Updated: Sep 18, 2021

You've seen the background patterns on our website and you're wondering how to use them? Here's a tutorial to give you a spark of inspiration for your next project!

Cowgirl Rustic Floral Heart Earrings
Cowgirl Rustic Floral Heart Earrings

To create your own heart earrings, you will need one of Metal Maven's pattern pressings. The one below is a good pattern to use for this project. We also have many other all-over background patterns to choose from on our website.

(Before starting this project I blackened my whole pressing using Gosiba and sanded it with 800 grit wet/dry sandpaper. You can use your choice of blackening agent before cutting, or you can wait until you've cut your pieces out.)


First you will need to plot where you want your earring cutouts on your pressing. You can freehand your designs or make a template.

TIP: An easy way to make a reusable see-through template is to find something plastic that you no longer need like a lid to plastic food container!

Cut the middle out of the lid.

I wanted to use a pancake die to cut my earring blanks out, so here I'm showing how I placed the piece of plastic into my pancake die and just traced around the inside of the heart shape with a fine point Sharpie.

Then I used an X-ACTO knife to cut along the lines.

It doesn't need to be perfect... : )

Then I used the see-through template to lay on top of my pressing to help plot where I wanted to cut my blanks out.

Use a fine tip Sharpie to draw lines along the inside edges of your template cutout.

Once you've plotted out your cut lines, use a pancake die in a hydraulic press to pop them out, or use a jeweler's saw to cut them out.

Align your piece in your pancake die.

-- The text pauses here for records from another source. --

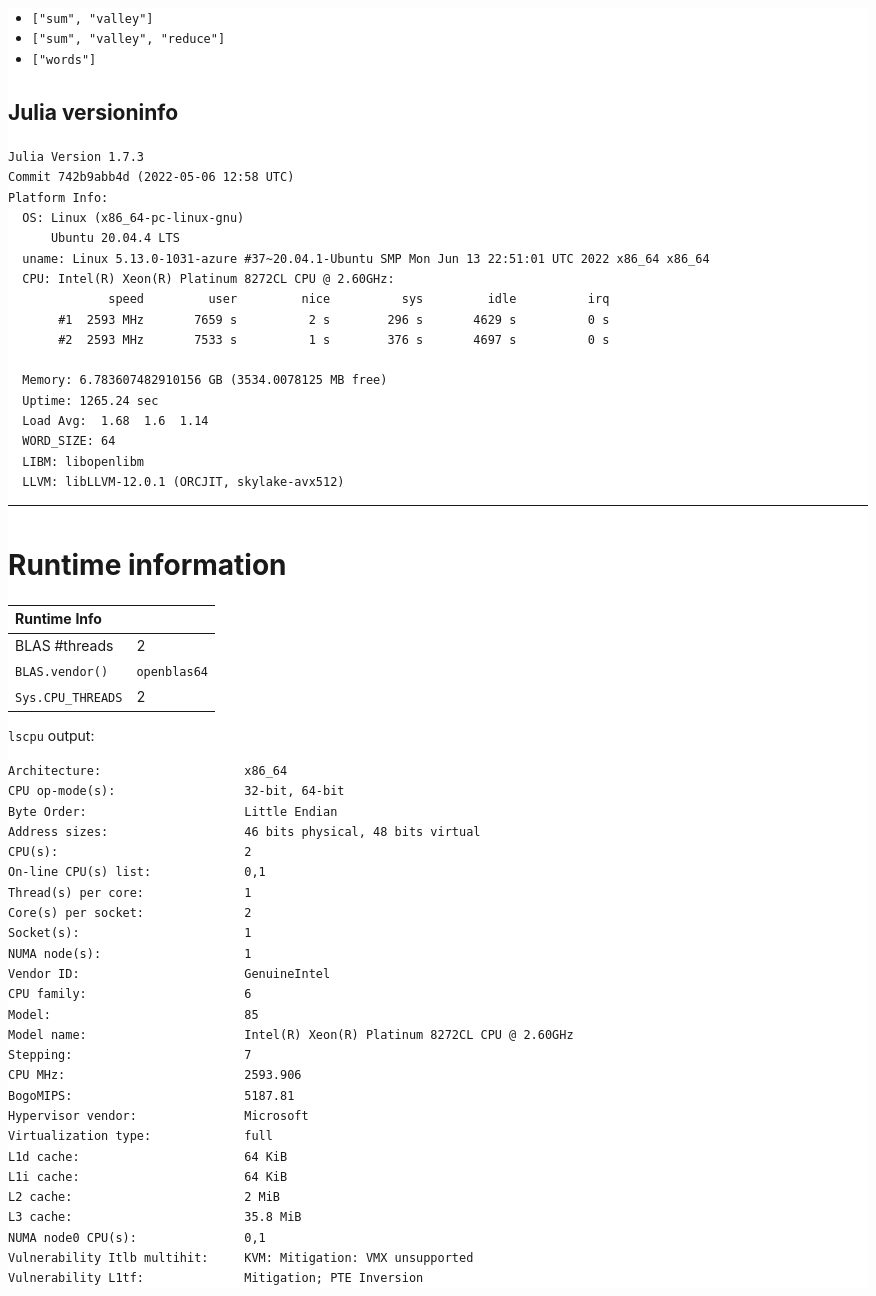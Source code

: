 - `["sum", "valley"]`
- `["sum", "valley", "reduce"]`
- `["words"]`

## Julia versioninfo
```
Julia Version 1.7.3
Commit 742b9abb4d (2022-05-06 12:58 UTC)
Platform Info:
  OS: Linux (x86_64-pc-linux-gnu)
      Ubuntu 20.04.4 LTS
  uname: Linux 5.13.0-1031-azure #37~20.04.1-Ubuntu SMP Mon Jun 13 22:51:01 UTC 2022 x86_64 x86_64
  CPU: Intel(R) Xeon(R) Platinum 8272CL CPU @ 2.60GHz: 
              speed         user         nice          sys         idle          irq
       #1  2593 MHz       7659 s          2 s        296 s       4629 s          0 s
       #2  2593 MHz       7533 s          1 s        376 s       4697 s          0 s
       
  Memory: 6.783607482910156 GB (3534.0078125 MB free)
  Uptime: 1265.24 sec
  Load Avg:  1.68  1.6  1.14
  WORD_SIZE: 64
  LIBM: libopenlibm
  LLVM: libLLVM-12.0.1 (ORCJIT, skylake-avx512)
```

---
# Runtime information
| Runtime Info | |
|:--|:--|
| BLAS #threads | 2 |
| `BLAS.vendor()` | `openblas64` |
| `Sys.CPU_THREADS` | 2 |

`lscpu` output:

    Architecture:                    x86_64
    CPU op-mode(s):                  32-bit, 64-bit
    Byte Order:                      Little Endian
    Address sizes:                   46 bits physical, 48 bits virtual
    CPU(s):                          2
    On-line CPU(s) list:             0,1
    Thread(s) per core:              1
    Core(s) per socket:              2
    Socket(s):                       1
    NUMA node(s):                    1
    Vendor ID:                       GenuineIntel
    CPU family:                      6
    Model:                           85
    Model name:                      Intel(R) Xeon(R) Platinum 8272CL CPU @ 2.60GHz
    Stepping:                        7
    CPU MHz:                         2593.906
    BogoMIPS:                        5187.81
    Hypervisor vendor:               Microsoft
    Virtualization type:             full
    L1d cache:                       64 KiB
    L1i cache:                       64 KiB
    L2 cache:                        2 MiB
    L3 cache:                        35.8 MiB
    NUMA node0 CPU(s):               0,1
    Vulnerability Itlb multihit:     KVM: Mitigation: VMX unsupported
    Vulnerability L1tf:              Mitigation; PTE Inversion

Cutting out a blank with very narrow margins of metal around the outside of your design might not be possible with some pancake dies. My pancake dies have really tight kerfs which allows me to do this. If your pancake dies require a wider margin, you might be better off using a jewelers saw.

I use a thin piece of urethane under my pancake dies to protect the pressed designs on my blanks.

After cutting out the shape with a pancake die, I removed the tab by clipping it off with my guillotine shear. If you don't have a shear, use your jewelers saw or metal cutting scissor type shears.

Remove the Sharpie line with finger nail polish remover.

Even though I had already used patina on my pressing, and sanded it, I sanded my blanks a second time to bring out the highlights. I used a small piece of 800 grit wet/dry sandpaper and used the tip of my fingernail to press it down into the low areas to highlight the fine lines while sanding.

Next, mark where you want your holes with a fine tip Sharpie. You can do this on the front of your pieces if you wish. I chose to mark the backs because it was easier to see my marks.

If you plan to use a drill bit in your flex shaft or drill press to drill your hole, use a sharp tipped awl or nail and a hammer to put a dimple in the center of your mark first.

The dimple will help keep your drill bit from dancing all around on your piece when you drill your hole.

Drill your hole.

Some drill bits leave a rough edge around your hole.

A round tipped bur or a setting bur works well to remove the rough edges on your holes.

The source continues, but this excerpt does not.